“I Pray Unto Thee for Them”

Brant Gardner

We pray in Jesus name because he is the reason that we have access to God. Without the atonement, we would be unreconcilably impure, and therefore excluded from God’s presence, for “there cannot any unclean thing enter into the kingdom of God.” (1 Nephi 15:34.) It is only through the Atonement that our uncleanness is made clean, and therefore only through his name, as representation of his atonement, that we may approach God in prayer.

As the mediator between us and God, Jesus opens the door to our ability to pray to the Father. In this case as the twelve and the multitude pray to him, he redirects their prayers to the Father. When Jesus says that: “I pray unto thee for them,” he is redirecting their efforts. They are praying, and the only one able to answer those prayers is the father. Therefore Jesus prays for them directly. In this instance he literally becomes the mediator that his atonement is for all of our prayers.
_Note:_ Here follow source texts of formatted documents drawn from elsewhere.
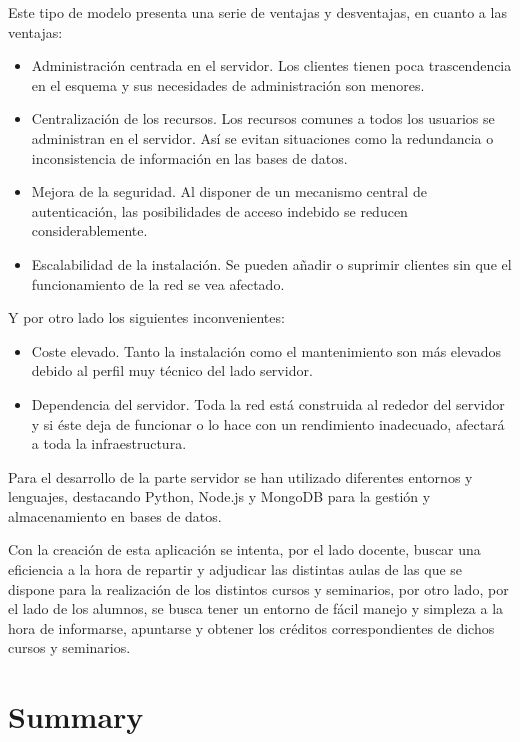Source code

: \documentclass[a4paper, 12pt]{book}
\begin{document}
	Este tipo de modelo presenta una serie de ventajas y desventajas, en cuanto a las ventajas:
	\begin{itemize}
  \item Administración centrada en el servidor. Los clientes tienen poca trascendencia en el esquema y sus necesidades de administración son menores.
  \item Centralización de los recursos. Los recursos comunes a todos los usuarios se administran en el servidor. Así se evitan situaciones como la redundancia o inconsistencia de información en las bases de datos.
  \item Mejora de la seguridad. Al disponer de un mecanismo central de autenticación, las posibilidades de acceso indebido se reducen considerablemente.
  \item Escalabilidad de la instalación. Se pueden añadir o suprimir clientes sin que el funcionamiento de la red se vea afectado.
\end{itemize}

	Y por otro lado los siguientes inconvenientes:
	\begin{itemize}
  \item Coste elevado. Tanto la instalación como el mantenimiento son más elevados debido al perfil muy técnico del lado servidor.
  \item Dependencia del servidor. Toda la red está construida al rededor del servidor y si éste deja de funcionar o lo hace con un rendimiento inadecuado, afectará a toda la infraestructura.
\end{itemize}
	

	Para el desarrollo de la parte servidor se han utilizado diferentes entornos y lenguajes, destacando Python, Node.js y MongoDB para la gestión y almacenamiento en bases de datos.
	
	Con la creación de esta aplicación se intenta, por el lado docente, buscar una eficiencia a la hora de repartir y adjudicar las distintas aulas de las que se dispone para la realización de los distintos cursos y seminarios, por otro lado, por el lado de los alumnos, se busca tener un entorno de fácil manejo y simpleza a la hora de informarse, apuntarse y obtener los créditos correspondientes de dichos cursos y seminarios.


\chapter*{Summary}
\end{document}
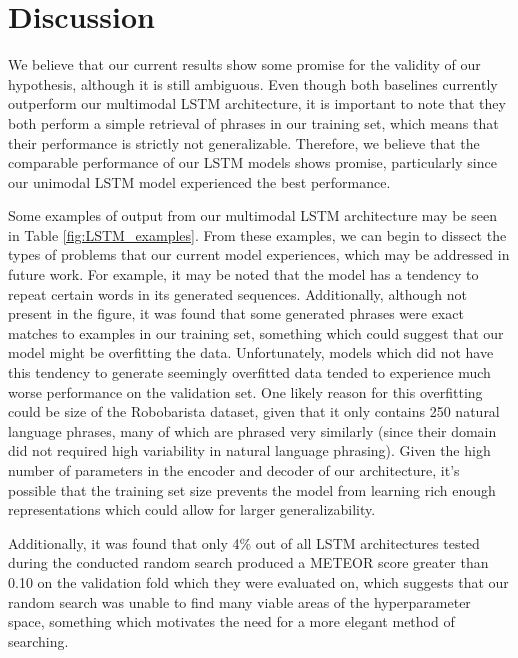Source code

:\documentclass[letterpaper, 12 pt, conference]{ieeeconf}
\begin{document}
\section{Discussion}\label{Discussion}

We believe that our current results show some promise for the validity of our hypothesis, although it is still ambiguous. Even though both baselines currently outperform our multimodal LSTM architecture, it is important to note that they both perform a simple retrieval of phrases in our training set, which means that their performance is strictly not generalizable. Therefore, we believe that the comparable performance of our LSTM models shows promise, particularly since our unimodal LSTM model experienced the best performance. 

Some examples of output from our multimodal LSTM architecture may be seen in Table \ref{fig:LSTM_examples}. From these examples, we can begin to dissect the types of problems that our current model experiences, which may be addressed in future work. For example, it may be noted that the model has a tendency to repeat certain words in its generated sequences. Additionally, although not present in the figure, it was found that some generated phrases were exact matches to examples in our training set, something which could suggest that our model might be overfitting the data. Unfortunately, models which did not have this tendency to generate seemingly overfitted data tended to experience much worse performance on the validation set. One likely reason for this overfitting could be size of the Robobarista dataset, given that it only contains 250 natural language phrases, many of which are phrased very similarly (since their domain did not required high variability in natural language phrasing). Given the high number of parameters in the encoder and decoder of our architecture, it's possible that the training set size prevents the model from learning rich enough representations which could allow for larger generalizability. 

Additionally, it was found that only 4\% out of all LSTM architectures tested during the conducted random search produced a METEOR score greater than 0.10 on the validation fold which they were evaluated on, which suggests that our random search was unable to find many viable areas of the hyperparameter space, something which motivates the need for a more elegant method of searching. 
\end{document}

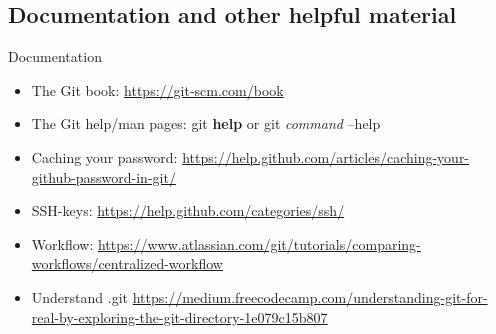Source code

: \documentclass{beamer}
\begin{document}
\subsection{Documentation and other helpful material}
\begin{frame}{Documentation}
  \begin{itemize}
    \item The Git book: \url{https://git-scm.com/book}
    \item The Git help/man pages: git \textbf{help} or git \emph{command} --help
    \item Caching your password: \url{https://help.github.com/articles/caching-your-github-password-in-git/}
    \item SSH-keys: \url{https://help.github.com/categories/ssh/} 
    \item Workflow: \url{https://www.atlassian.com/git/tutorials/comparing-workflows/centralized-workflow}
    \item Understand .git \url{https://medium.freecodecamp.com/understanding-git-for-real-by-exploring-the-git-directory-1e079c15b807}
  \end{itemize}
\end{frame}
\end{document}
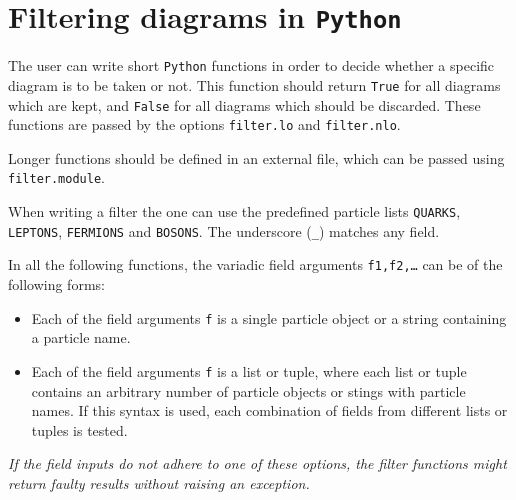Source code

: \documentclass[11pt,a4paper]{refrep}
\newcommand{\python}{{\tt Python}\xspace}
\begin{document}

\section{Filtering diagrams in \python{}}
\label{sec:filter}
The user can write short \python{} functions in order to decide whether
a specific diagram is to be taken or not. This function should return
\texttt{True} for all diagrams which are kept, and \texttt{False} for
all diagrams which should be discarded. These functions are passed by
the options \texttt{filter.lo} and \texttt{filter.nlo}.

Longer functions should be defined in an external file, which can be
passed using \texttt{filter.module}.

When writing a filter the one can use the predefined particle lists
\texttt{QUARKS}, \texttt{LEPTONS}, \texttt{FERMIONS} and \texttt{BOSONS}.
The underscore (\texttt{\_}) matches any field.

In all the following functions, the variadic field arguments {\tt f1,f2,\ldots} can be of the following 
forms:
\begin{itemize}
   \item Each of the field arguments {\tt f} is a single particle object or a string containing a particle 
   name.
   \item Each of the field arguments {\tt f} is a list or tuple, where each list or tuple contains an arbitrary 
   number of particle objects or stings with particle names. If this syntax is used, each combination of fields
   from different lists or tuples is tested.
\end{itemize}
\emph{If the field inputs do not adhere to one of these options, the filter functions might return faulty results
without raising an exception.}
\end{document}

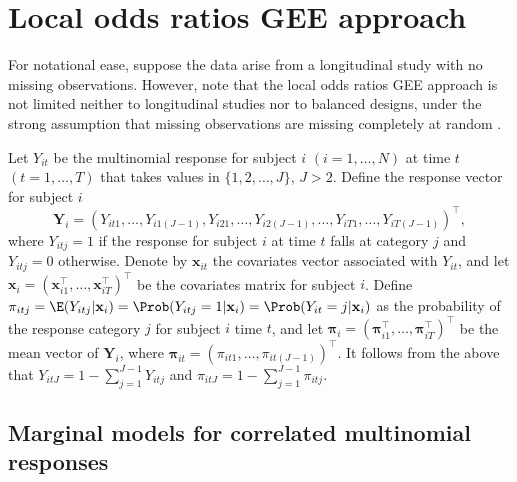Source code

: \documentclass[
]{jss}
\begin{document}
\hypertarget{GEENotation}{%
\section{Local odds ratios GEE approach}\label{GEENotation}}

For notational ease, suppose the data arise from a longitudinal study
with no missing observations. However, note that the local odds ratios
GEE approach is not limited neither to longitudinal studies nor to
balanced designs, under the strong assumption that missing observations
are missing completely at random \citep{Rubin1976}.

Let \(Y_{it}\) be the multinomial response for subject \(i\)
\((i=1,\ldots,N)\) at time \(t\) \((t=1,\ldots,T)\) that takes values in
\(\{1,2,\ldots,J\}\), \(J>2\). Define the response vector for subject
\(i\)
\[\mathbf {Y}_{i}=(Y_{it1},\ldots,Y_{i1(J-1)},Y_{i21},\ldots,Y_{i2(J-1)},\ldots,Y_{iT1},\ldots,Y_{iT(J-1)})^{\top},\]
where \(Y_{itj}=1\) if the response for subject \(i\) at time \(t\)
falls at category \(j\) and \(Y_{itj}=0\) otherwise. Denote by
\(\mathbf{x}_{it}\) the covariates vector associated with \(Y_{it}\),
and let
\(\mathbf x_{i}=(\mathbf x^{\top}_{i1},\ldots,\mathbf x^{\top}_{iT})^{\top}\)
be the covariates matrix for subject \(i\). Define
\(\pi_{itj}= \E(Y_{itj}|\mathbf x_i)=\Prob(Y_{itj}=1| \mathbf x_i)=\Prob(Y_{it}=j| \mathbf x_i)\)
as the probability of the response category \(j\) for subject \(i\) time
\(t\), and let
\(\boldsymbol \pi_{i}=(\boldsymbol \pi^{\top}_{i1},\ldots,\boldsymbol \pi^{\top}_{iT})^{\top}\)
be the mean vector of \(\mathbf Y_i\), where
\(\boldsymbol{\pi}_{it} = (\pi_{it1},\ldots,\pi_{it(J-1)})^{\top}\). It
follows from the above that \(Y_{itJ}=1-\sum_{j=1}^{J-1} Y_{itj}\) and
\(\pi_{itJ}=1-\sum_{j=1}^{J-1} \pi_{itj}\).

\hypertarget{marginal-models-for-correlated-multinomial-responses}{%
\subsection{Marginal models for correlated multinomial
responses}\label{marginal-models-for-correlated-multinomial-responses}}
\end{document}
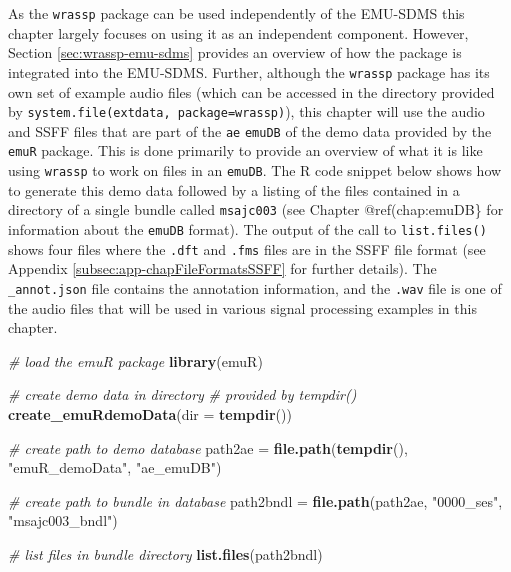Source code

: \documentclass[]{book}
\newenvironment{Shaded}{\begin{snugshade}}{\end{snugshade}}
\newcommand{\CommentTok}[1]{\textcolor[rgb]{0.56,0.35,0.01}{\textit{#1}}}
\newcommand{\DataTypeTok}[1]{\textcolor[rgb]{0.13,0.29,0.53}{#1}}
\newcommand{\KeywordTok}[1]{\textcolor[rgb]{0.13,0.29,0.53}{\textbf{#1}}}
\newcommand{\NormalTok}[1]{#1}
\newcommand{\StringTok}[1]{\textcolor[rgb]{0.31,0.60,0.02}{#1}}
\theoremstyle{definition}
\theoremstyle{definition}
\theoremstyle{definition}
\theoremstyle{remark}
\begin{document}
As the \texttt{wrassp} package can be used independently of the EMU-SDMS
this chapter largely focuses on using it as an independent component.
However, Section \ref{sec:wrassp-emu-sdms} provides an overview of how
the package is integrated into the EMU-SDMS. Further, although the
\texttt{wrassp} package has its own set of example audio files (which
can be accessed in the directory provided by
\texttt{system.file(\textquotesingle{}extdata\textquotesingle{},\ package=\textquotesingle{}wrassp\textquotesingle{})}),
this chapter will use the audio and SSFF files that are part of the
\texttt{ae} \texttt{emuDB} of the demo data provided by the
\texttt{emuR} package. This is done primarily to provide an overview of
what it is like using \texttt{wrassp} to work on files in an
\texttt{emuDB}. The R code snippet below shows how to generate this demo
data followed by a listing of the files contained in a directory of a
single bundle called \texttt{msajc003} (see Chapter @ref(chap:emuDB\}
for information about the \texttt{emuDB} format). The output of the call
to \texttt{list.files()} shows four files where the \texttt{.dft} and
\texttt{.fms} files are in the SSFF file format (see Appendix
\ref{subsec:app-chapFileFormatsSSFF} for further details). The
\texttt{\_annot.json} file contains the annotation information, and the
\texttt{.wav} file is one of the audio files that will be used in
various signal processing examples in this chapter.

\begin{Shaded}
\begin{Highlighting}[]
\CommentTok{# load the emuR package}
\KeywordTok{library}\NormalTok{(emuR)}

\CommentTok{# create demo data in directory}
\CommentTok{# provided by tempdir()}
\KeywordTok{create_emuRdemoData}\NormalTok{(}\DataTypeTok{dir =} \KeywordTok{tempdir}\NormalTok{())}

\CommentTok{# create path to demo database}
\NormalTok{path2ae =}\StringTok{ }\KeywordTok{file.path}\NormalTok{(}\KeywordTok{tempdir}\NormalTok{(), }\StringTok{"emuR_demoData"}\NormalTok{, }\StringTok{"ae_emuDB"}\NormalTok{)}

\CommentTok{# create path to bundle in database}
\NormalTok{path2bndl =}\StringTok{ }\KeywordTok{file.path}\NormalTok{(path2ae, }\StringTok{"0000_ses"}\NormalTok{, }\StringTok{"msajc003_bndl"}\NormalTok{)}

\CommentTok{# list files in bundle directory}
\KeywordTok{list.files}\NormalTok{(path2bndl)}
\end{Highlighting}
\end{Shaded}
\end{document}
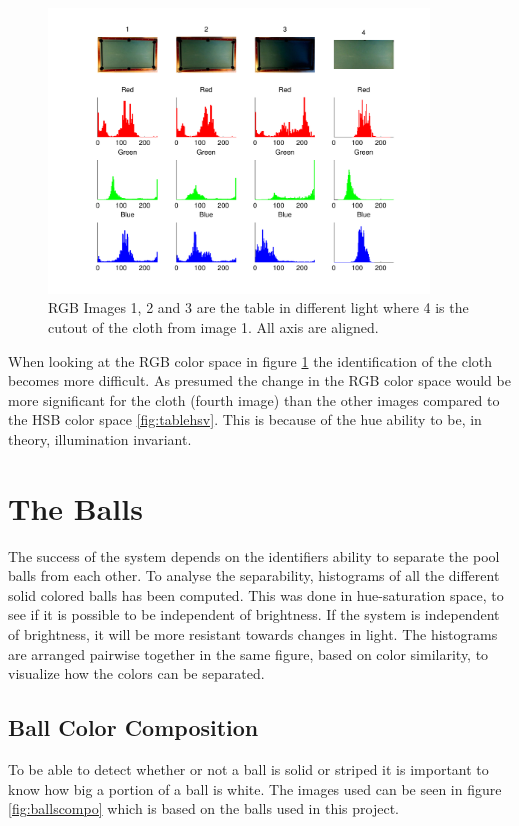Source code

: \begin{figure}[H]
\begin{center}
\leavevmode
\includegraphics[width=0.9\textwidth]{images/rgb_hist_table}
\end{center}
\caption{RGB Images 1, 2 and 3 are the table in different light where 4 is the cutout of the cloth from image 1. All axis are aligned.}
\label{fig:tablergb}
\end{figure}

When looking at the RGB color space in figure \ref{fig:tablergb} the identification of the cloth becomes more difficult. As presumed the change in the RGB color space would be more significant for the cloth (fourth image) than the other images compared to the HSB color space \ref{fig:tablehsv}. This is because of the hue ability to be, in theory, illumination invariant.

\section{The Balls}
\label{sec:analballs}
The success of the system depends on the identifiers ability to separate the pool balls from each other. To analyse the separability, histograms of all the different solid colored balls has been computed. This was done in hue-saturation space, to see if it is possible to be independent of brightness. If the system is independent of brightness, it will be more resistant towards changes in light. The histograms are arranged pairwise together in the same figure, based on color similarity, to visualize how the colors can be separated.



\subsection{Ball Color Composition}
To be able to detect whether or not a ball is solid or striped it is important to know how big a portion of a ball is white. The images used can be seen in figure \ref{fig:ballscompo} which is based on the balls used in this project.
The prayer that the people offer, and that Jesus opens to all who accept the gospel, is to become “in them as thou, Father, art in me, that we may be one.” This language echoes Jesus’ teaching in the New Testament:

John 17:20-22

20 Neither pray I for these alone, but for them also which shall believe on me through their word;

21 That they all may be one; as thou, Father, art in me, and I in thee, that they also may be one in us: that the world may believe that thou hast sent me.

22 And the glory which thou gavest me I have given them; that they may be one, even as we are one:

As in the Old World, so in the New. Jesus prays that those who believe will become one with the Father, as is Jesus. What is this “oneness?” It clearly cannot mean a corporeal unity, but must be indicative of a conceptual unity. It is a recognition that while there may be diverse people, we can all be of “one heart.” (see 1 Chronicles 12:38; 2 Chronicles 30:12; Jeremiah 32:39; Ezekiel 11:19; Acts 4:32; 2 Nephi 1:21).